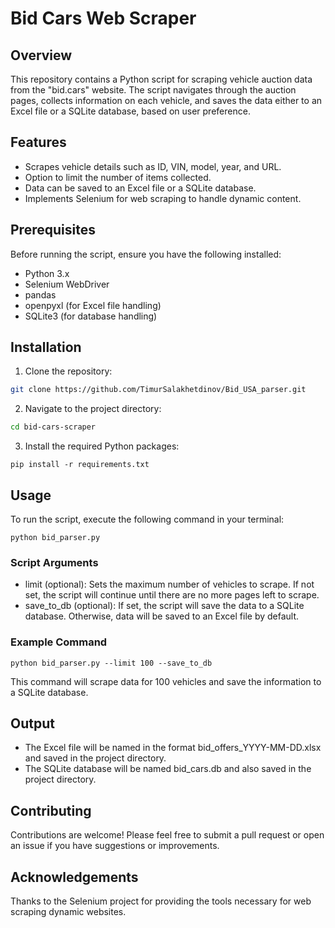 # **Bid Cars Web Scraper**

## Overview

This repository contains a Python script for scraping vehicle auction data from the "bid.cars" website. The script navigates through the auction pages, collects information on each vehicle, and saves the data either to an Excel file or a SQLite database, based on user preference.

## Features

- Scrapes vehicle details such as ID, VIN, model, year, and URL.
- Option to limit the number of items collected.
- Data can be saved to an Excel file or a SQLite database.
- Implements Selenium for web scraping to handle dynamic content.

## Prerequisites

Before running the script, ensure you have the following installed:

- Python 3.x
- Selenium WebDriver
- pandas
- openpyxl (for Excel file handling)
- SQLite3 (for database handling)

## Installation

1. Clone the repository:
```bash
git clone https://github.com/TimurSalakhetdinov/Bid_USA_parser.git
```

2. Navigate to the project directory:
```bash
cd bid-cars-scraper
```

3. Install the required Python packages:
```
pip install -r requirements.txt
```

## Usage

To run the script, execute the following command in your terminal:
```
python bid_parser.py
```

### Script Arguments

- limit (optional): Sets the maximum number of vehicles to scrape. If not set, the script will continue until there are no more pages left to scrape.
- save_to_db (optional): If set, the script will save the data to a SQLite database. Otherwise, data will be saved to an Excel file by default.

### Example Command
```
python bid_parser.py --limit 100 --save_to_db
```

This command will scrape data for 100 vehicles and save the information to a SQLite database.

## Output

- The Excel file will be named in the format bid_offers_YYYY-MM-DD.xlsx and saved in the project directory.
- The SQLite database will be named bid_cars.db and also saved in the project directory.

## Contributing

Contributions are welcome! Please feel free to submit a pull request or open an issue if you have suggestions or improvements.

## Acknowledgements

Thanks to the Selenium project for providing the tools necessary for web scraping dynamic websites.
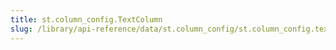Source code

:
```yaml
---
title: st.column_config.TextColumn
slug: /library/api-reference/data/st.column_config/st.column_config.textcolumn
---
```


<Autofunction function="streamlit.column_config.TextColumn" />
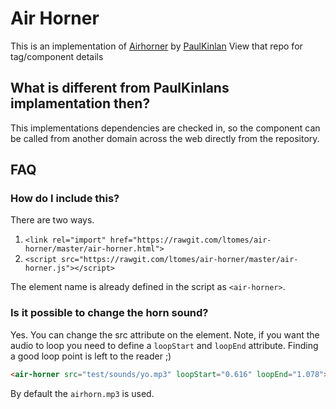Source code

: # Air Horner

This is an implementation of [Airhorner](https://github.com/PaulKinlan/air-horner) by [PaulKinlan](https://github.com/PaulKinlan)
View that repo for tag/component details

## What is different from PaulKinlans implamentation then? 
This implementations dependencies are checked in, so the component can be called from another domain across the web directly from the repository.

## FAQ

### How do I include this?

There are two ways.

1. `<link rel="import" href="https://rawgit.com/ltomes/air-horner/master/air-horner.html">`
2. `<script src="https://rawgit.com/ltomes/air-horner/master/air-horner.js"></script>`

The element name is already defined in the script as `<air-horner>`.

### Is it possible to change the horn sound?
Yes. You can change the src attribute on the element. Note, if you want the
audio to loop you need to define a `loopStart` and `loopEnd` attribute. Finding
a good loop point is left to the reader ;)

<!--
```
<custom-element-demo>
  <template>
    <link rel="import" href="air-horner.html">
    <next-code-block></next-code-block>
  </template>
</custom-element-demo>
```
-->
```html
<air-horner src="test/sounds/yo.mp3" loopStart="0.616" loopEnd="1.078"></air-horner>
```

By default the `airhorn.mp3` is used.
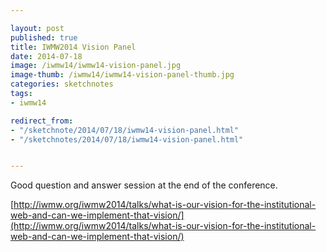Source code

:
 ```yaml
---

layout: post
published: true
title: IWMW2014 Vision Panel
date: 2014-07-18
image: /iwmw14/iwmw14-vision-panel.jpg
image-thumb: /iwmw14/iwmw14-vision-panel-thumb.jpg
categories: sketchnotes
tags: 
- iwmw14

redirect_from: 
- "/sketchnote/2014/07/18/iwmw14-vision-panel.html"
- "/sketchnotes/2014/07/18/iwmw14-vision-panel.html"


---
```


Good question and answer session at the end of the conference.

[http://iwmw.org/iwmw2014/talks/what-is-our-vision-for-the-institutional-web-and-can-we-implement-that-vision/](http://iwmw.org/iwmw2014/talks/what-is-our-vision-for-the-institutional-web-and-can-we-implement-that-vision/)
....
* [Exercise description]: If a record holds a picture, skip the picture and write out everything else exactly.

* [Output]:
 # **Bid Cars Web Scraper**

## Overview

This repository contains a Python script for scraping vehicle auction data from the "bid.cars" website. The script navigates through the auction pages, collects information on each vehicle, and saves the data either to an Excel file or a SQLite database, based on user preference.

## Features

- Scrapes vehicle details such as ID, VIN, model, year, and URL.
- Option to limit the number of items collected.
- Data can be saved to an Excel file or a SQLite database.
- Implements Selenium for web scraping to handle dynamic content.

## Prerequisites

Before running the script, ensure you have the following installed:

- Python 3.x
- Selenium WebDriver
- pandas
- openpyxl (for Excel file handling)
- SQLite3 (for database handling)

## Installation

1. Clone the repository:
```bash
git clone https://github.com/TimurSalakhetdinov/Bid_USA_parser.git
```

2. Navigate to the project directory:
```bash
cd bid-cars-scraper
```

3. Install the required Python packages:
```
pip install -r requirements.txt
```

## Usage

To run the script, execute the following command in your terminal:
```
python bid_parser.py
```

### Script Arguments

- limit (optional): Sets the maximum number of vehicles to scrape. If not set, the script will continue until there are no more pages left to scrape.
- save_to_db (optional): If set, the script will save the data to a SQLite database. Otherwise, data will be saved to an Excel file by default.

### Example Command
```
python bid_parser.py --limit 100 --save_to_db
```

This command will scrape data for 100 vehicles and save the information to a SQLite database.

## Output

- The Excel file will be named in the format bid_offers_YYYY-MM-DD.xlsx and saved in the project directory.
- The SQLite database will be named bid_cars.db and also saved in the project directory.

## Contributing

Contributions are welcome! Please feel free to submit a pull request or open an issue if you have suggestions or improvements.

## Acknowledgements

Thanks to the Selenium project for providing the tools necessary for web scraping dynamic websites.
Source code

:
```yaml
---
title: st.column_config.TextColumn
slug: /library/api-reference/data/st.column_config/st.column_config.textcolumn
---
```


<Autofunction function="streamlit.column_config.TextColumn" />
Source code

: # Air Horner

This is an implementation of [Airhorner](https://github.com/PaulKinlan/air-horner) by [PaulKinlan](https://github.com/PaulKinlan)
View that repo for tag/component details

## What is different from PaulKinlans implamentation then? 
This implementations dependencies are checked in, so the component can be called from another domain across the web directly from the repository.

## FAQ

### How do I include this?

There are two ways.

1. `<link rel="import" href="https://rawgit.com/ltomes/air-horner/master/air-horner.html">`
2. `<script src="https://rawgit.com/ltomes/air-horner/master/air-horner.js"></script>`

The element name is already defined in the script as `<air-horner>`.

### Is it possible to change the horn sound?
Yes. You can change the src attribute on the element. Note, if you want the
audio to loop you need to define a `loopStart` and `loopEnd` attribute. Finding
a good loop point is left to the reader ;)

<!--
```
<custom-element-demo>
  <template>
    <link rel="import" href="air-horner.html">
    <next-code-block></next-code-block>
  </template>
</custom-element-demo>
```
-->
```html
<air-horner src="test/sounds/yo.mp3" loopStart="0.616" loopEnd="1.078"></air-horner>
```

By default the `airhorn.mp3` is used.
Source code

:
 ```yaml
---

layout: post
published: true
title: IWMW2014 Vision Panel
date: 2014-07-18
image: /iwmw14/iwmw14-vision-panel.jpg
image-thumb: /iwmw14/iwmw14-vision-panel-thumb.jpg
categories: sketchnotes
tags: 
- iwmw14

redirect_from: 
- "/sketchnote/2014/07/18/iwmw14-vision-panel.html"
- "/sketchnotes/2014/07/18/iwmw14-vision-panel.html"


---
```


Good question and answer session at the end of the conference.

[http://iwmw.org/iwmw2014/talks/what-is-our-vision-for-the-institutional-web-and-can-we-implement-that-vision/](http://iwmw.org/iwmw2014/talks/what-is-our-vision-for-the-institutional-web-and-can-we-implement-that-vision/)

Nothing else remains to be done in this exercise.